Model training is the process of fitting a model to historical data so it can learn the underlying patterns (Kelleher et al. 2015). The key steps are:

1. Split the data into training and test sets. A common split is 80% training, 20% test. The test set is held back and never used during training.
2. Select features — the input variables the model will use. Feature selection and engineering can significantly impact performance.
3. Choose an algorithm appropriate to the problem: linear regression for continuous outcomes, logistic regression for binary outcomes, decision trees or random forests for complex nonlinear patterns.
4. Tune hyperparameters — settings that control the learning process (e.g., the regularization strength in a regression, the depth of a decision tree). This is typically done using cross-validation on the training set.
5. Fit the model to the training data, allowing it to adjust its parameters to minimize prediction error.

9.5.3 Overfitting and Underfitting

Overfitting occurs when a model is too complex for the data — it memorizes the training set, including its noise, and performs poorly on new data. Underfitting occurs when a model is too simple — it fails to capture the real patterns. The goal is the sweet spot between these extremes.

A practical demonstration with mtcars:

# Split data into training (80%) and test (20%)
set.seed(42)
n <- nrow(mtcars)
train_idx <- sample(1:n, size = floor(0.8 * n))
train_data <- mtcars[train_idx, ]
test_data <- mtcars[-train_idx, ]

# Fit a simple linear model: MPG predicted by weight
simple_model <- lm(mpg ~ wt, data = train_data)

# Fit a more complex model: MPG predicted by all variables
complex_model <- lm(mpg ~ ., data = train_data)

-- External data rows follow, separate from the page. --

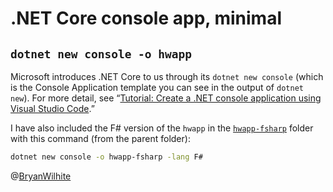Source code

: # .NET Core console app, minimal

## `dotnet new console -o hwapp`

Microsoft introduces .NET Core to us through its `dotnet new console` (which is the Console Application template you can see in the output of `dotnet new`). For more detail, see “[Tutorial: Create a .NET console application using Visual Studio Code](https://docs.microsoft.com/en-us/dotnet/core/tutorials/with-visual-studio-code).”

I have also included the F# version of the `hwapp` in the [`hwapp-fsharp`](./hwapp-fsharp) folder with this command (from the parent folder):

```bash
dotnet new console -o hwapp-fsharp -lang F#
```

@[BryanWilhite](https://twitter.com/BryanWilhite)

# Compare model performance
simple_pred <- predict(simple_model, test_data)
complex_pred <- predict(complex_model, test_data)

data.frame(
  Model = c("Simple (mpg ~ wt)", "Complex (mpg ~ all)"),
  R2_Training = c(summary(simple_model)$r.squared,
                  summary(complex_model)$r.squared) |> round(3),
  RMSE_Test = c(sqrt(mean((test_data$mpg - simple_pred)^2)),
                sqrt(mean((test_data$mpg - complex_pred)^2))) |> round(2)
)

Model	R2_Training	RMSE_Test
Simple (mpg ~ wt)	0.776	4.08
Complex (mpg ~ all)	0.902	4.88

The complex model will typically have a higher R² on the training data but may have a similar or worse RMSE on the test data — a classic illustration of why parsimony matters.